Özellikle istihdam piyasamız güçlü bir ivme gösteriyor. Şubat ayı rakamlarına göre istihdam yıllık bazda 1 milyon 156 bin artışla, 32.4 milyona ulaştı. İşsizlik oranı yüzde 8,7 olarak gerçekleşti. Tüm dünya gibi bizim de temel sorunumuz hayat pahalılığı ile katmerleşen enflasyon baskısı. Emeklilerimiz başta olmak üzere enflasyonun ücretli kesimlerde yol açtığı sıkıntıları biliyoruz. Kendimiz bedel ödesek dahi ülkemize, milletimize, gelecek nesillere bedel ödetecek her türlü popülist adımdan uzak durduk, duracağız.Yıllık enflasyonun düşüşe geçmesini bekliyoruz. Cari açıkta daralma başladı. Ocak ayında 15 milyar dolar azalarak 37,5 milyar dolara geriledi. Altın ve enerji hariç tutulduğunda cari fazla gerçekleşti. Gabar petrolü, Karadeniz doğal gazı keşiflerimizle bu sektörde ilk defa özgüven kazandık.
“TÜRKİYE, İSRAİL’E ASKERİ AMAÇLA KULLANABİLECEK HİÇBİR MALZEME SATIŞINA İZİN VERMEMİŞTİR”
7 Ekim’den sonra İsrail’e yönelik ihracat kısıtlamasına öncülük eden ülke Türkiye’dir. Bu hakikate rağmen hükümetimiz haksız, insafsız, buram buram fırsatçılık kokan ithamlara maruz kalmıştır. Jet yakıtı konusunda Türkiye’ye iftira atanları asla ve asla unutmayacağız. Türkiye, İsrail’e askeri amaçla kullanabilecek hiçbir malzeme satışına izin vermemiştir. Bunun arkasında hangi hesapların ve odakların bulunduğu ortaya çıkacaktır. 13 sene önce çatışmalar ilk başladığında Suriyeli komşularımıza nasıl kucak açtıysak, Ukrayna’daki savaştan kaçanlara nasıl sırtımızı dönmediysek, DEAŞ terör estirdiğinde nasıl imkanlarımızı seferber ettiysek, Gazze krizinde de kardeşlik vazifemizi hakkıyla yerine getirmeye devam edeceğiz.

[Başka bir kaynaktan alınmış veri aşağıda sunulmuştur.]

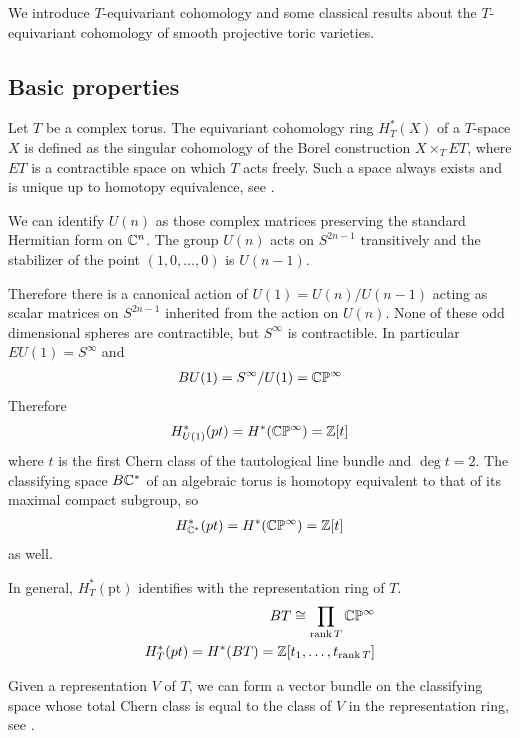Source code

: We introduce $T$-equivariant cohomology and some classical results about the
$T$-equivariant cohomology of smooth projective toric varieties.

\subsection{Basic properties}
Let $T$ be a complex torus. The equivariant cohomology ring $H_T^*(X)$ of a $T$-space $X$ is
defined as the singular cohomology of the Borel construction $X\times_T ET$,
where $ET$ is a contractible space on which $T$ acts freely. Such a space
always exists and is unique up to homotopy equivalence, see \cite{hatcher}.

\begin{example}
	We can identify $U(n)$ as those complex matrices preserving
	the standard Hermitian form on $\mathbb{C}^n$. The group $U(n)$ acts on $S^{2n-1}$ transitively and the stabilizer of the point $(1,0,\ldots,0)$ is $U(n-1)$.

	Therefore there is a canonical action of $U(1) = U(n)/U(n-1)$ acting as scalar matrices on $S^{2n-1}$ inherited from the action on $U(n)$. None of these odd dimensional spheres are contractible, but $S^\infty$ is contractible. In particular $EU(1) = S^\infty$ and \begin{align*}
		BU(1) = S^\infty/U(1) = \mathbb{C}\mathbb{P}^\infty
	\end{align*}
	Therefore \begin{align*}
		H^*_{U(1)}(pt) = H^*(\mathbb{C}\mathbb{P}^\infty) = \mathbb{Z}[t]
	\end{align*} where $t$ is the first Chern class of the tautological line bundle and $\deg t = 2$. The classifying space $B\mathbb{C}^*$ of an algebraic torus is
	homotopy equivalent to that of its maximal compact subgroup, so \begin{align*}
		H^*_{\mathbb{C}^*}(pt) = H^*(\mathbb{C}\mathbb{P}^\infty) = \mathbb{Z}[t]
	\end{align*} as well.
\end{example}

\begin{example}
	In general, $H_T^*(\text{pt})$ identifies with the representation ring of $T$. \begin{align*}
		BT \cong \prod_{\operatorname{rank} T} \mathbb{C}\mathbb{P}^\infty \\
		H_T^*(pt) = H^*(BT) = \mathbb{Z}[t_1,\ldots,t_{\operatorname{rank} T}]
	\end{align*}

	Given a representation $V$ of $T$,
	we can form a vector bundle on the classifying space whose
	total Chern class is equal to the class of $V$ in the representation ring, see \cite{huybrechts}.
\end{example}

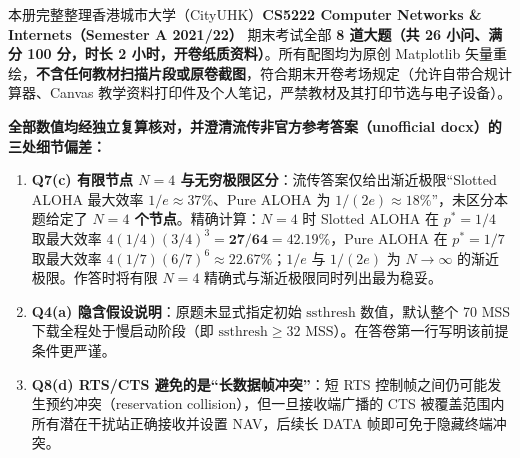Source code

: \newcommand{\StudyBook}{CS5222-Final}
\newcommand{\StudyRoot}{../../..}

\renewcommand{\StudySourceRef}{CS5222-Final-2021A}
\renewcommand{\StudyDate}{2026-11-26}


\tableofcontents


本册完整整理香港城市大学（CityUHK）\textbf{CS5222 Computer Networks \& Internets（Semester A 2021/22）} 期末考试全部 \textbf{8 道大题（共 26 小问、满分 100 分，时长 2 小时，开卷纸质资料）}。所有配图均为原创 Matplotlib 矢量重绘，\textbf{不含任何教材扫描片段或原卷截图}，符合期末开卷考场规定（允许自带合规计算器、Canvas 教学资料打印件及个人笔记，严禁教材及其打印节选与电子设备）。

\textbf{全部数值均经独立复算核对，并澄清流传非官方参考答案（unofficial docx）的三处细节偏差：}
\begin{enumerate}
\item \textbf{Q7(c) 有限节点 $N=4$ 与无穷极限区分}：流传答案仅给出渐近极限“Slotted ALOHA 最大效率 $1/e\approx 37\%$、Pure ALOHA 为 $1/(2e)\approx 18\%$”，未区分本题给定了 \textbf{$N=4$ 个节点}。精确计算：$N=4$ 时 Slotted ALOHA 在 $p^*=1/4$ 取最大效率 $4(1/4)(3/4)^3 = \mathbf{27/64 = 42.19\%}$，Pure ALOHA 在 $p^*=1/7$ 取最大效率 $4(1/7)(6/7)^6 \approx \mathbf{22.67\%}$；$1/e$ 与 $1/(2e)$ 为 $N\to\infty$ 的渐近极限。作答时将有限 $N=4$ 精确式与渐近极限同时列出最为稳妥。
\item \textbf{Q4(a) 隐含假设说明}：原题未显式指定初始 $\mathrm{ssthresh}$ 数值，默认整个 70 MSS 下载全程处于慢启动阶段（即 $\mathrm{ssthresh}\ge 32\text{ MSS}$）。在答卷第一行写明该前提条件更严谨。
\item \textbf{Q8(d) RTS/CTS 避免的是“长数据帧冲突”}：短 RTS 控制帧之间仍可能发生预约冲突（reservation collision），但一旦接收端广播的 CTS 被覆盖范围内所有潜在干扰站正确接收并设置 NAV，后续长 DATA 帧即可免于隐藏终端冲突。
\end{enumerate}

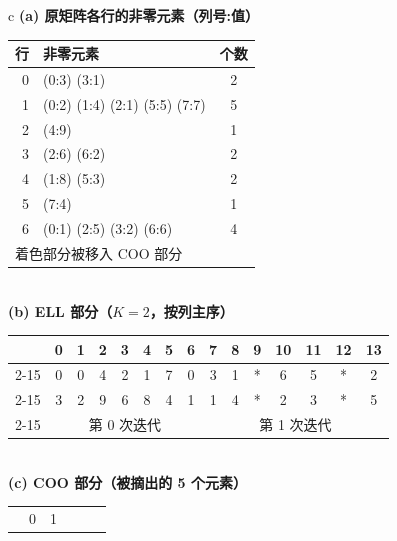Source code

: \begin{figure}[htbp]
  \centering
  \small
  \begin{tabular}{c}
  \textbf{(a) 原矩阵各行的非零元素（列号:值）}\\[0.5em]
  \setlength{\tabcolsep}{5pt}
  \begin{tabular}{r|l|c}
    \hline
    行 & 非零元素 & 个数\\
    \hline
    0 & (0:3) (3:1) & 2\\
    1 & (0:2) (1:4) \colorbox{orange!30}{(2:1)} \colorbox{orange!30}{(5:5)} \colorbox{orange!30}{(7:7)} & 5\\
    2 & (4:9) & 1\\
    3 & (2:6) (6:2) & 2\\
    4 & (1:8) (5:3) & 2\\
    5 & (7:4) & 1\\
    6 & (0:1) (2:5) \colorbox{orange!30}{(3:2)} \colorbox{orange!30}{(6:6)} & 4\\
    \hline
    \multicolumn{3}{l}{\footnotesize 着色部分被移入 COO 部分}\\
  \end{tabular}
  \\[1.2em]
  \textbf{(b) ELL 部分（$K=2$，按列主序）}\\[0.5em]
  \setlength{\tabcolsep}{4pt}
  \begin{tabular}{r|c|c|c|c|c|c|c|c|c|c|c|c|c|c|}
    \multicolumn{1}{c}{} & \multicolumn{1}{c}{0} & \multicolumn{1}{c}{1}
      & \multicolumn{1}{c}{2} & \multicolumn{1}{c}{3} & \multicolumn{1}{c}{4}
      & \multicolumn{1}{c}{5} & \multicolumn{1}{c}{6} & \multicolumn{1}{c}{7}
      & \multicolumn{1}{c}{8} & \multicolumn{1}{c}{9} & \multicolumn{1}{c}{10}
      & \multicolumn{1}{c}{11} & \multicolumn{1}{c}{12} & \multicolumn{1}{c}{13}\\
    \cline{2-15}
    \code{colIdx} & 0 & 0 & 4 & 2 & 1 & 7 & 0 & 3 & 1 & * & 6 & 5 & * & 2\\
    \cline{2-15}
    \code{value}  & 3 & 2 & 9 & 6 & 8 & 4 & 1 & 1 & 4 & * & 2 & 3 & * & 5\\
    \cline{2-15}
    \multicolumn{1}{c}{} & \multicolumn{7}{c}{\footnotesize 第 0 次迭代}
      & \multicolumn{7}{c}{\footnotesize 第 1 次迭代}
  \end{tabular}
  \\[1.2em]
  \textbf{(c) COO 部分（被摘出的 5 个元素）}\\[0.5em]
  \setlength{\tabcolsep}{4pt}
  \begin{tabular}{r|c|c|c|c|c|}
    \multicolumn{1}{c}{} & \multicolumn{1}{c}{0} & \multicolumn{1}{c}{1}

\end{tabular}
\end{tabular}
\end{figure}

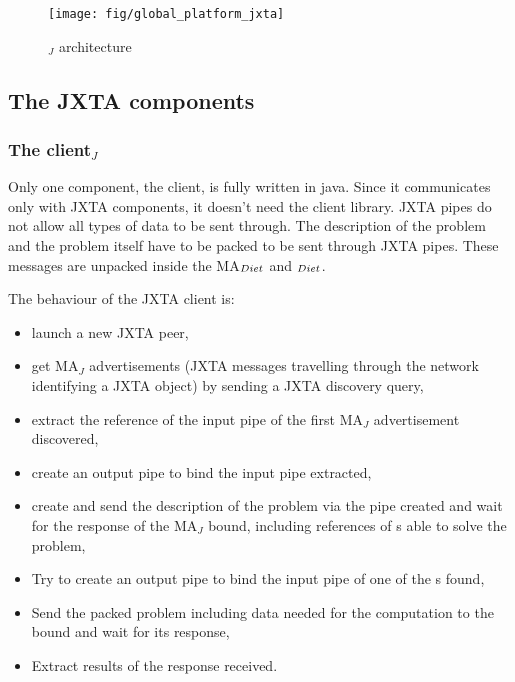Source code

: \begin{figure}[htb]
 \begin{center}
   \texttt{[image: fig/global\_platform\_jxta]}
  \caption{\diet$_{J}$ architecture}
 \end{center}
\end{figure}

\subsection{The JXTA components}
\label{ssec:jxtacomponents}

\subsubsection{The client$_{J}$}
\label{sssec:jxtaclient}

Only one component, the client, is fully written in java. Since it
communicates only with JXTA components, it doesn't need the \diet
client library.  JXTA pipes do not allow all types of data to be sent
through. The description of the problem and the problem itself have to
be packed to be sent through JXTA pipes. These messages are unpacked
inside the MA$_{{\sc Diet}}$ and \sed$_{{\sc Diet}}$.

The behaviour of the JXTA client is:

\begin {itemize}
\item{launch a new JXTA peer,}
\item{get MA$_{J}$ advertisements (JXTA messages travelling through
    the network identifying a JXTA object) by sending a JXTA discovery
    query,}
\item{extract the reference of the input pipe of the first
    MA$_{J}$ advertisement discovered,}
\item{create an output pipe to bind the input pipe extracted,}
\item{create and send the description of the problem via the pipe
    created and wait for the response of the MA$_{J}$ bound, including
    references of {\sed}s able to solve the problem,}
\item{Try to create an output pipe to bind the input pipe of one of
    the {\sed}s found,}
\item{Send the packed problem including data needed for the
    computation to the \sed bound and wait for its response,}
\item{Extract results of the response received.}
\end{itemize}

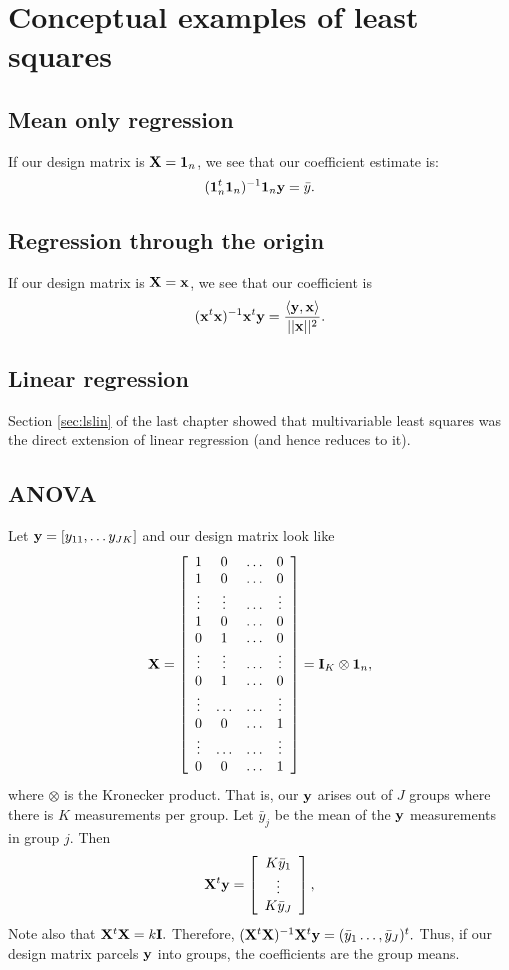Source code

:\chapter{Conceptual examples of least squares}

\section{Mean only regression}
If our design matrix is $\mathbf{X} = \mathbf{1}_n$, we see 
that our coefficient estimate is:
$$
(\mathbf{1}_n ^t \mathbf{1}_n)^{-1} \mathbf{1}_n \mathbf{y} = \bar y.
$$

\section{Regression through the origin}
If our design matrix is $\mathbf{X} = \mathbf{x}$, we see
that our coefficient is 
$$
(\mathbf{x}^t\mathbf{x})^{-1}\mathbf{x}^t \mathbf{y}
= \frac{\langle \mathbf{y}, \mathbf{x} \rangle}{||\mathbf{x}||^2}.
$$

\section{Linear regression}
Section \ref{sec:lslin} of the last chapter showed
that multivariable least squares was the direct
extension of linear regression (and hence reduces
to it).

\section{ANOVA}
Let $\mathbf{y} = [y_{11}, \ldots y_{JK}]$ and our design
matrix look like
$$
\mathbf{X} =
\left[
\begin{array}{cccc}
1 & 0  & \ldots & 0 \\
1 & 0  & \ldots & 0 \\
\vdots & \vdots & \ldots  & \vdots \\
1 & 0 & \ldots & 0 \\
0  & 1 & \ldots & 0 \\
\vdots & \vdots & \ldots  & \vdots \\
0  & 1 & \ldots & 0 \\
\vdots & \ldots & \ldots  & \vdots \\
0  & 0 & \ldots & 1 \\
\vdots & \ldots & \ldots  & \vdots \\
0  & 0 & \ldots & 1 \\
\end{array}
\right] = \mathbf{I}_K \otimes \mathbf{1}_n,
$$
where $\otimes$ is the Kronecker product. 
That is, our $\mathbf{y}$ arises out of $J$ groups
where there is $K$ measurements per group. Let
$\bar y_j$ be the mean of the $\mathbf{y}$ measurements
in group $j$. 
Then 
$$
\mathbf{X}^t\mathbf{y} = 
\left[
\begin{array}{c}
K \bar y_1 \\
\vdots \\
K \bar y_J
\end{array}
\right] ,
$$
Note also that 
$\mathbf{X}^t \mathbf{X} = k \mathbf{I}.$ Therefore, $(\mathbf{X}^t \mathbf{X})^{-1} \mathbf{X}^t \mathbf{y} =
(\bar y_1 \ldots, \bar y_J)^t.$ Thus, if 
our design matrix parcels $\mathbf{y}$ into groups,
the coefficients are the group means.



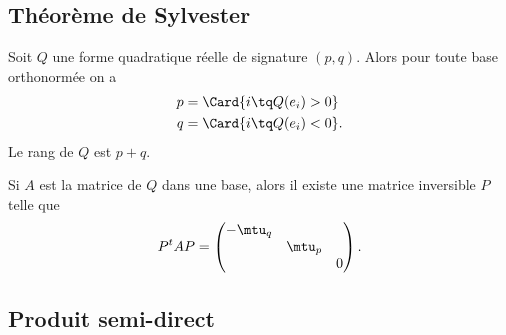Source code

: \subsection{Théorème de Sylvester}


\begin{theorem}[de Sylvester]   \label{ThoQFVsBCk}
    Soit $Q$ une forme quadratique réelle de signature \( (p,q)\). Alors pour toute base orthonormée on a
    \begin{subequations}
        \begin{align}
            p&=\Card\{ i\tq Q(e_i)>0 \}\\
            q&=\Card\{ i\tq Q(e_i)<0 \}.
        \end{align}
    \end{subequations}
    Le rang de \( Q\) est \( p+q\).

    Si \( A\) est la matrice de \( Q\) dans une base, alors il existe une matrice inversible \( P\) telle que
    \begin{equation}
        P^tAP=\begin{pmatrix}
            -\mtu_q    &       &       \\
                &   \mtu_p    &       \\
                &       &   0
        \end{pmatrix}.
    \end{equation}
\end{theorem}

\subsection{Produit semi-direct}

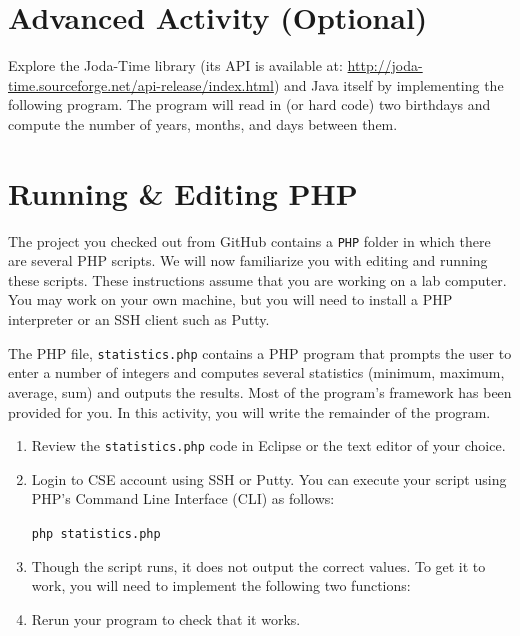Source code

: \documentclass[12pt]{scrartcl}
\begin{document}
\section*{Advanced Activity (Optional)}

Explore the Joda-Time library (its API is available at: \url{http://joda-time.sourceforge.net/api-release/index.html}) and Java itself by implementing the following program.  The program will read in (or hard code) two birthdays and compute the number of years, months, and days between them.  

\section{Running \& Editing PHP}
\label{section:phpPart}

The project you checked out from GitHub contains a \texttt{PHP}
folder in which there are several PHP scripts.  We will now familiarize
you with editing and running these scripts.  These instructions assume
that you are working on a lab computer.  You may work on your own 
machine, but you will need to install a PHP interpreter or an SSH client 
such as Putty.

The PHP file, \texttt{statistics.php} contains a PHP program 
that prompts the user to enter a number of integers and computes several 
statistics (minimum, maximum, average, sum) and outputs the results.  
Most of the program's framework has been provided for you.  In this 
activity, you will write the remainder of the program.

\begin{enumerate}
  \item Review the \texttt{statistics.php} code in Eclipse or
    the text editor of your choice.
  \item Login to CSE account using SSH or Putty.  You can execute your 
  	script using PHP's Command Line Interface (CLI) as follows:
	
    \texttt{php statistics.php}
	
  \item Though the script runs, it does not output the correct values.  
	To get it to work, you will need to implement the following two 
	functions:
  \item Rerun your program to check that it works.
\end{enumerate}
\end{document}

“ŞAM’DAKİ İRAN BÜYÜKELÇİLİĞİNİ HEDEF ALMASI BARDAĞI TAŞIRAN SON DAMLA OLDU”
İsrail’in Şam’daki İran Büyükelçiliğini hedef alması bardağı taşıran son damla oldu. İsrail’in saldırgan tutumuna ses çıkartmayanlar İran’ın cevabı karşısında hemen kınama yarışına girdiler. Burada öncelikle kınanması gereken Netanyahu’nun ta kendisidir. 34 binden fazla masumu katleden, haber yapma dışında gayesi olmayan basın mensupları öldüren; okul, kilise, cami, mülteci kamplarını, yardım malzemesi almak için sıra bekleyen insanları bombalayan, tüm dünyanın gözü önünde soykırım uygulayan, her türlü şımarıklığı sergileyen Netanyahu’dan başkası değildir. Siyasi ömrünü uzatmak adına hem kendi vatandaşları hem de bölge halkının canını tehlikeye atmaktadır. 13 Nisan gecesi yüreklerimizi ağzımıza getiren gerilimin birinci müsebbibi Netanyahu ve gözünü kan bürümüş rejimidir.”